Alberto cercò il Barra il giorno appresso con viva impazienza e, al primo vederlo, nell’atto stesso che osservava nella sua persona non so che di lindo e di lisciato che gli pareva non avesse per l’addietro, gli fece con arte una serie di domande slegate, che lo condussero a nominargli il signore per cui traduceva. Era il Luzzi. - Conosce anche la signora? - gli domandò. Quegli rispose in fretta che l’aveva vista qualche volta, e mutò discorso; ma Alberto vide passare un lampo nei suoi occhi, che gli tolse quasi ogni dubbio, e ne provò un senso d’umiliazione per sé e di disprezzo per la signora così amaro e violento, che ne restò subito dopo maravigliato, e quasi sdegnato con se stesso. Ma come! Con tutte le sue idee d’eguaglianza, gli offendeva l’orgoglio a quel modo il pensiero che il suo successore fosse un operaio, - ed era un bel giovane, culto e di bei modi -, e la scelta della signora gli pareva un così gran vituperio? E perché mai? Eran dunque così vivi ancora nell’animo suo i pregiudizi e le borie del borghese? E non sarebbe riuscito mai a liberarsene, a esser logico, a sentire come pensava? Eppure, gli durò così vivo il risentimento dell’orgoglio che, per quietarlo, si afferrò alla speranza che il suo sospetto fosse infondato, e, preso un pretesto qualsiasi, andò al più presto in casa Luzzi, al fine di rassicurarsi. Trovata la signora sola per un momento, tagliò d’un colpo il primo discorso, e le domandò a bassa voce, fissandola: - Come mai suo marito ha preso per traduttore un socialista?
La signora ebbe quell’istantaneo dilatamento degli occhi che è proprio delle persone colte in fallo. Poi rispose con franchezza: - Ma non lo sa. Glie l’ha proposto un impiegato dell’ufficio: non l’aveva mai inteso nominare. Non lo terrebbe un minuto se lo sapesse.
Disse però questo con quel sorriso singolare ch’egli aveva già notato in lei altre volte, quando parlava delle idee di suo marito.
- E perché lei non glie lo dice? - domandò Alberto.
- Perché in quest’affare io non c’entro.
- Mi può giurare che non c’entra per nulla?
- Ma, signor Alberto -, rispose la signora con certa severità amorevole - con che diritto mi chiede dei giuramenti?
Alberto guardò quegli occhi neri e quel neo graziosissimo; gli sorsero in mente dei ricordi, gli balzaron davanti delle immagini: fu un momento incerto tra il darle un bacio nel collo e dirle un’impertinenza sul viso. Gli scappò l’impertinenza.
- Ora dunque -, le disse - lei ha delle idee più avanzate di me: è per la socializzazione della donna.
Si morse subito le labbra, sentendo d’aver detto troppo. Ma invece delle parole sdegnose che s’aspettava, quella gli disse piano, con accento di affettuoso rimprovero: - Oh Alberto... questo non è generoso.
Quell’umile dolcezza gli toccò il cuore: si pentì ed ebbe pietà di lei: gli parve buona, e più bella. Guardò intorno, se non venisse nessuno, e poi le disse a bassa voce, caldamente: - Ritorni al socialismo di prima.
Essa rispose un "no" argentino e netto come il suono d’un tasto di pianoforte percosso, e soggiunse sorridendo, con uno sguardo molto espressivo: - Non son comunista.

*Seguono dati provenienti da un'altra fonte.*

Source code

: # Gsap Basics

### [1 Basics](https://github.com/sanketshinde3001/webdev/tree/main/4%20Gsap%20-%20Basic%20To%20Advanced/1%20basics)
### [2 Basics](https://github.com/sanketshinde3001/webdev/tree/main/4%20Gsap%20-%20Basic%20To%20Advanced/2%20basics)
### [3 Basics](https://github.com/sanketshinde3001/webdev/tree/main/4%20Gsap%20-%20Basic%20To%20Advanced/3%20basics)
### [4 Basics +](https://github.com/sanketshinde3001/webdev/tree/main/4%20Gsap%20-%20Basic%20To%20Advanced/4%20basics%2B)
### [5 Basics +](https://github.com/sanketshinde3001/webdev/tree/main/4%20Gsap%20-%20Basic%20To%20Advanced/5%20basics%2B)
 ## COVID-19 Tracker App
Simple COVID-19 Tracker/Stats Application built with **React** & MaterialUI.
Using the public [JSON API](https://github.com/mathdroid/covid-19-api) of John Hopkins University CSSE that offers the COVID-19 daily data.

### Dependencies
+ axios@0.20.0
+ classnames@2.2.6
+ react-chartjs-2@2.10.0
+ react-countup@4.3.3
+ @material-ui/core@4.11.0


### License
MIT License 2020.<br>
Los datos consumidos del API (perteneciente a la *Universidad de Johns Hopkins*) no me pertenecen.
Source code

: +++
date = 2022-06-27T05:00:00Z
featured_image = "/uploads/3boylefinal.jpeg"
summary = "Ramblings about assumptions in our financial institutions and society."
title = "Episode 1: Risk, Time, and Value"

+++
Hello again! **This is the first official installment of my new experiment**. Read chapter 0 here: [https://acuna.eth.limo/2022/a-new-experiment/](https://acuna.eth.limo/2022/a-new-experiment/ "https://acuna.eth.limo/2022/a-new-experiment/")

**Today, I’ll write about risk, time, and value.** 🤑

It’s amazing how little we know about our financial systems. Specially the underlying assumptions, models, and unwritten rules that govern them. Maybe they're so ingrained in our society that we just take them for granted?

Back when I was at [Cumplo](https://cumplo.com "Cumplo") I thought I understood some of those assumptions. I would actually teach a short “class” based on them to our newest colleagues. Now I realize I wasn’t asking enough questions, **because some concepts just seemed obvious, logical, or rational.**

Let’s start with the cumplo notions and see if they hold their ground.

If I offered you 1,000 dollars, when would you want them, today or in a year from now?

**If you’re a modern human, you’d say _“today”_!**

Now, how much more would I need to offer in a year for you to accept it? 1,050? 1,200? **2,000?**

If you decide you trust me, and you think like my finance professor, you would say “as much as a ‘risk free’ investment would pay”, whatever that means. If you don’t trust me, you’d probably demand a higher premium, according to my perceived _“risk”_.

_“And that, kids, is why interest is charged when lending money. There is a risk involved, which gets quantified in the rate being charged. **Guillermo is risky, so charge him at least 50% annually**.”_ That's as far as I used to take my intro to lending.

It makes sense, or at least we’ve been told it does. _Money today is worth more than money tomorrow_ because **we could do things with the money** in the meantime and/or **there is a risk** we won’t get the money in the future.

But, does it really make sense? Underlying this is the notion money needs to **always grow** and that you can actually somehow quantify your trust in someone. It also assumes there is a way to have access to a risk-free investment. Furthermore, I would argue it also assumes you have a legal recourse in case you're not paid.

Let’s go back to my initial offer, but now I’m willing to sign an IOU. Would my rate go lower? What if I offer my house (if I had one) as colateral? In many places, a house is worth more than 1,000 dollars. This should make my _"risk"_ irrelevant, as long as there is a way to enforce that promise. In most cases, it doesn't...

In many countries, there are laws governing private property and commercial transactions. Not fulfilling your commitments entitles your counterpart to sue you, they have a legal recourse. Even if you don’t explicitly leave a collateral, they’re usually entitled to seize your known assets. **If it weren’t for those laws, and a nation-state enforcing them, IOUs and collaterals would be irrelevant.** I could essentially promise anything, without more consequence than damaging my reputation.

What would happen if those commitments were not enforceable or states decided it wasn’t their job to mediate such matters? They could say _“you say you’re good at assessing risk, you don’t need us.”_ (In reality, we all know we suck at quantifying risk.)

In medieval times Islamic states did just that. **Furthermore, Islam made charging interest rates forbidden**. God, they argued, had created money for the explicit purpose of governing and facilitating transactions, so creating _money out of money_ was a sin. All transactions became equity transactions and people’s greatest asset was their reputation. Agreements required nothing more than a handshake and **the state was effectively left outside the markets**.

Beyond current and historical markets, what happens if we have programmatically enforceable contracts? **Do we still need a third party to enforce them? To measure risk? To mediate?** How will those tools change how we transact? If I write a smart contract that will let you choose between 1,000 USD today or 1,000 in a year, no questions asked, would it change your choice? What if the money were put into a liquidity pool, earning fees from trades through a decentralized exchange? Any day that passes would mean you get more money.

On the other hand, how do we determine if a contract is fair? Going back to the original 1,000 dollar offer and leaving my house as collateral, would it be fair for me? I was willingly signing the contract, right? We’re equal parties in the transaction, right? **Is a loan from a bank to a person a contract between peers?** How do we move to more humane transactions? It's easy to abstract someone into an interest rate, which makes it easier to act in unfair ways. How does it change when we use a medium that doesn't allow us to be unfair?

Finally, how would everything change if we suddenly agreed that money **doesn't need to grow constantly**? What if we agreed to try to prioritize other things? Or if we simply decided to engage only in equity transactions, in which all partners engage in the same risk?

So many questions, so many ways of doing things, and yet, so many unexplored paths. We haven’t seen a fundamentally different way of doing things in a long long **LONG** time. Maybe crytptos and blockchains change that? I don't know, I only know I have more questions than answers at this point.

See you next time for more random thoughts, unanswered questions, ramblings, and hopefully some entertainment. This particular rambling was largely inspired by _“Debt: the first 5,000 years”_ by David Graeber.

Un colpo di tosse del signor Luzzi, che strascicava i piedi nella stanza accanto, troncò la conversazione. E Alberto restò per tutto quel giorno con la bocca amara. Ma si consolò poi facilmente, proponendosi di fare oggetto d’uno studio ameno e tranquillo la successione delle cascatelle che la signora avrebbe continuato a fare, senza dubbio, giù per la scala rivoluzionaria, con la vaga speranza di vederla finire un giorno in qualche scandalo aperto, che sarebbe stato una giusta vendetta presa dal socialismo sul marito che gli faceva la peggior delle ingiurie: quella di negar che esistesse.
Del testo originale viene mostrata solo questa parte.